Ich trat ans Ende des Gebäudes und lugte um die Ecke. Flynn stand dicht hinter mir. Zwei Bastinados hatten das Mädchen, das von Joe weggeschickt worden war, an eine Mauer gedrängt. Ihre Bluse lag in Fetzen auf dem Boden, und sie hatte die Arme um sich geschlungen, während sie vor Entsetzen ganz starr dastand.
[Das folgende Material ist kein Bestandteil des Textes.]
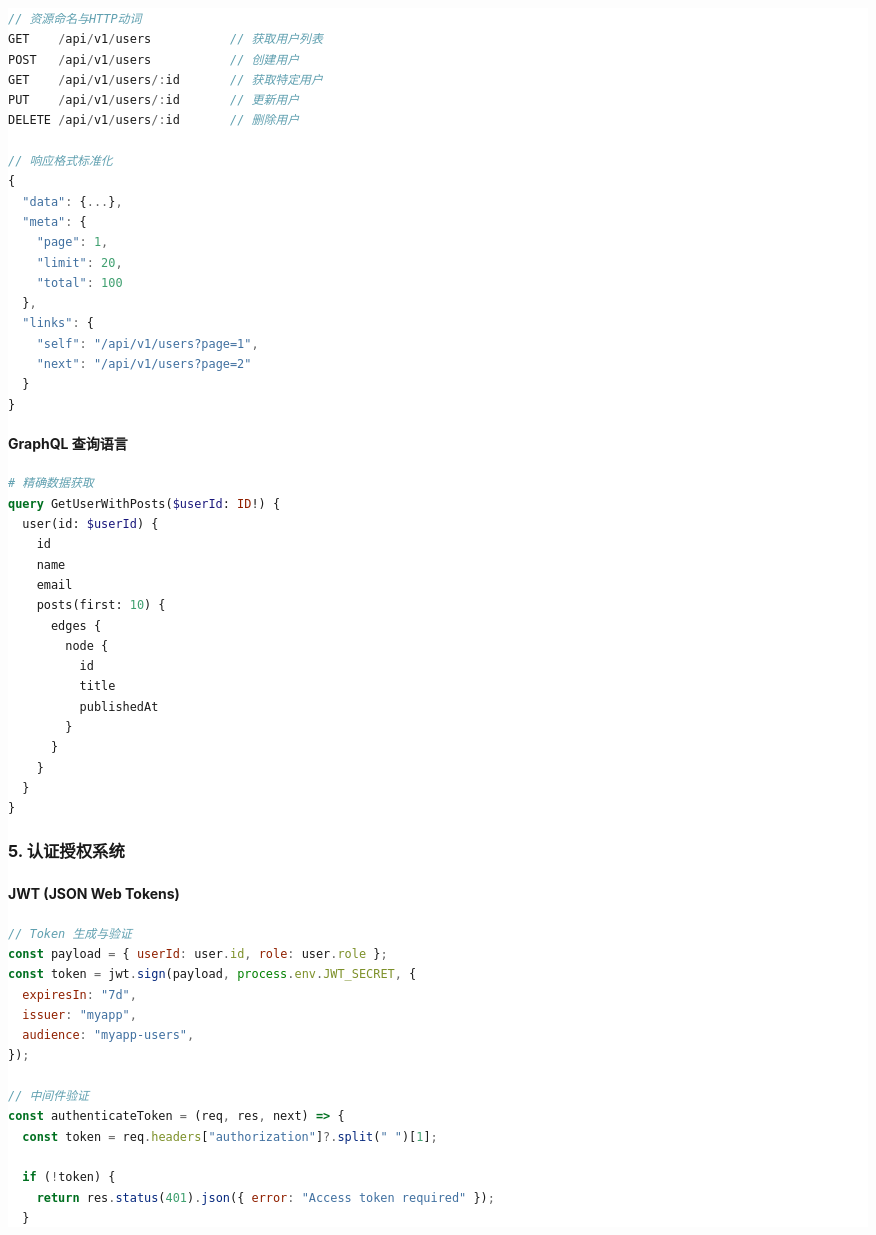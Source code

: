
 ```javascript
// 资源命名与HTTP动词
GET    /api/v1/users           // 获取用户列表
POST   /api/v1/users           // 创建用户
GET    /api/v1/users/:id       // 获取特定用户
PUT    /api/v1/users/:id       // 更新用户
DELETE /api/v1/users/:id       // 删除用户

// 响应格式标准化
{
  "data": {...},
  "meta": {
    "page": 1,
    "limit": 20,
    "total": 100
  },
  "links": {
    "self": "/api/v1/users?page=1",
    "next": "/api/v1/users?page=2"
  }
}
```

#### GraphQL 查询语言

```graphql
# 精确数据获取
query GetUserWithPosts($userId: ID!) {
  user(id: $userId) {
    id
    name
    email
    posts(first: 10) {
      edges {
        node {
          id
          title
          publishedAt
        }
      }
    }
  }
}
```

### 5. 认证授权系统

#### JWT (JSON Web Tokens)

```javascript
// Token 生成与验证
const payload = { userId: user.id, role: user.role };
const token = jwt.sign(payload, process.env.JWT_SECRET, {
  expiresIn: "7d",
  issuer: "myapp",
  audience: "myapp-users",
});

// 中间件验证
const authenticateToken = (req, res, next) => {
  const token = req.headers["authorization"]?.split(" ")[1];

  if (!token) {
    return res.status(401).json({ error: "Access token required" });
  }
```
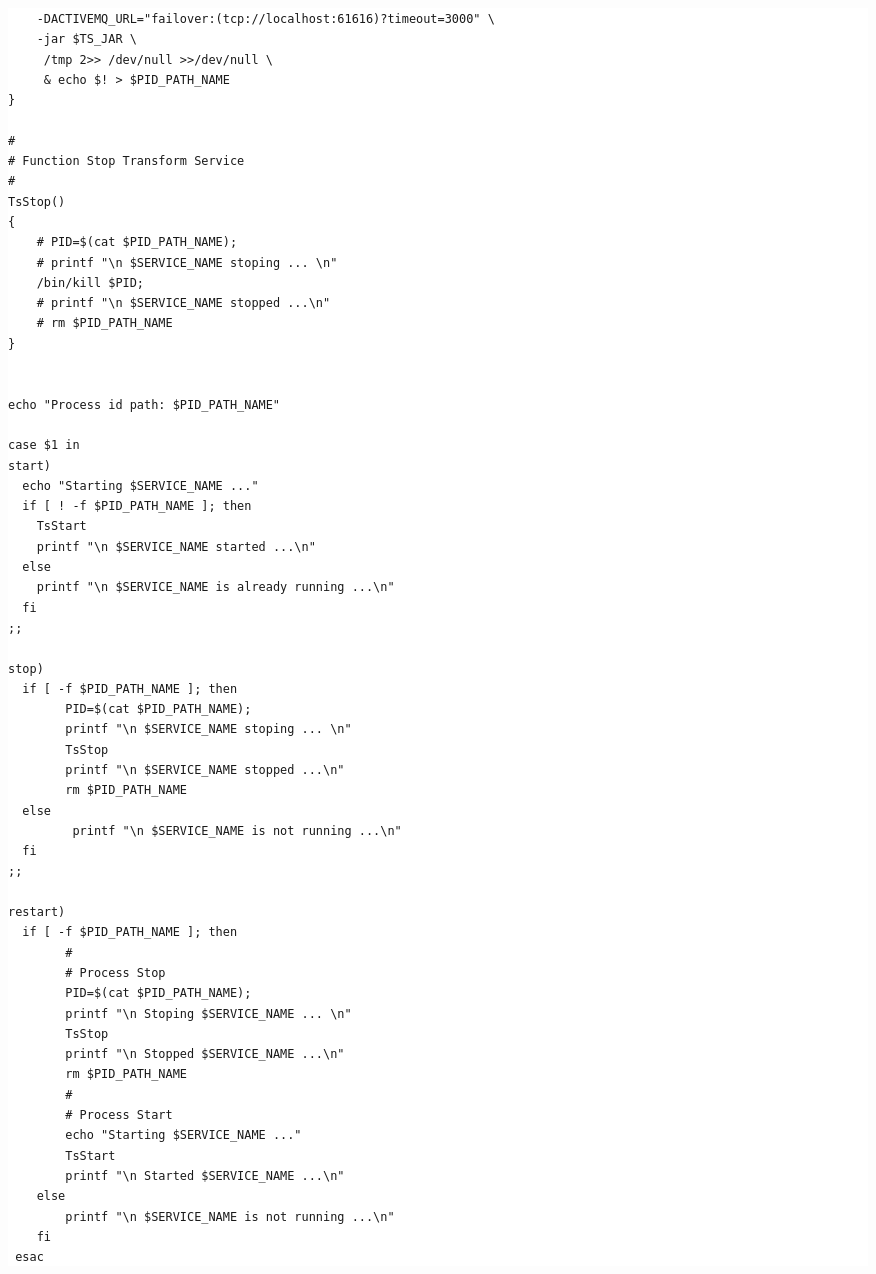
 ```
    -DACTIVEMQ_URL="failover:(tcp://localhost:61616)?timeout=3000" \
    -jar $TS_JAR \
     /tmp 2>> /dev/null >>/dev/null \
     & echo $! > $PID_PATH_NAME  
}

#
# Function Stop Transform Service
#
TsStop()
{
    # PID=$(cat $PID_PATH_NAME);
    # printf "\n $SERVICE_NAME stoping ... \n" 
    /bin/kill $PID;         
    # printf "\n $SERVICE_NAME stopped ...\n" 
    # rm $PID_PATH_NAME       
}


echo "Process id path: $PID_PATH_NAME"

case $1 in 
start)
  echo "Starting $SERVICE_NAME ..."
  if [ ! -f $PID_PATH_NAME ]; then
    TsStart
    printf "\n $SERVICE_NAME started ...\n"
  else
    printf "\n $SERVICE_NAME is already running ...\n"
  fi
;;

stop)
  if [ -f $PID_PATH_NAME ]; then
        PID=$(cat $PID_PATH_NAME);
        printf "\n $SERVICE_NAME stoping ... \n"
        TsStop
        printf "\n $SERVICE_NAME stopped ...\n"
        rm $PID_PATH_NAME
  else          
         printf "\n $SERVICE_NAME is not running ...\n"
  fi    
;;
    
restart)  
  if [ -f $PID_PATH_NAME ]; then
        #
        # Process Stop
        PID=$(cat $PID_PATH_NAME);
        printf "\n Stoping $SERVICE_NAME ... \n"
        TsStop
        printf "\n Stopped $SERVICE_NAME ...\n"
        rm $PID_PATH_NAME
        #
        # Process Start
        echo "Starting $SERVICE_NAME ..."
        TsStart
        printf "\n Started $SERVICE_NAME ...\n"
    else
        printf "\n $SERVICE_NAME is not running ...\n"
    fi
 esac
```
Das Mädchen, das bei Joe so getan hatte, als wäre es eine Frau, wirkte jetzt gar nicht mehr so erwachsen.
»Lassen Sie mich das erledigen«, sagte ich leise zu Flynn. »Ich muss Ihnen was zeigen. Wenn Sie sich einmischen, nehme ich Sie nie wieder in die Barrows mit.« Es war an der Zeit, dass er eine weitere Lektion über die Welt der Jägerin erhielt.
»Ich soll hier stehen und zugucken, wie Sie umgebracht werden?« In Flynns Stimme schwang ein gefährlicher Unterton mit.
Ich legte meine Hand auf seine Brust. »Bitte. Ich weiß, was ich tue.«
Wieder fuhr ein schwerer Laster vorbei und übertönte das Geräusch meiner Schritte. Ich rückte schnell vor. Die sadistischen Mistkerle standen mit dem Rücken zu mir, und obwohl sie ihre farbigen Tücher, Ketten und Messer trugen, hatten sie wegen der Hitze ansonsten nur T-Shirt und Jeans an. Pistolen waren keine zu sehen, was aber nicht bedeutete, dass sie keine dabeihatten. Ich würde sie schnell erledigen müssen. Der eine war etwa so groß wie ich, der andere vielleicht fünfzehn Zentimeter größer.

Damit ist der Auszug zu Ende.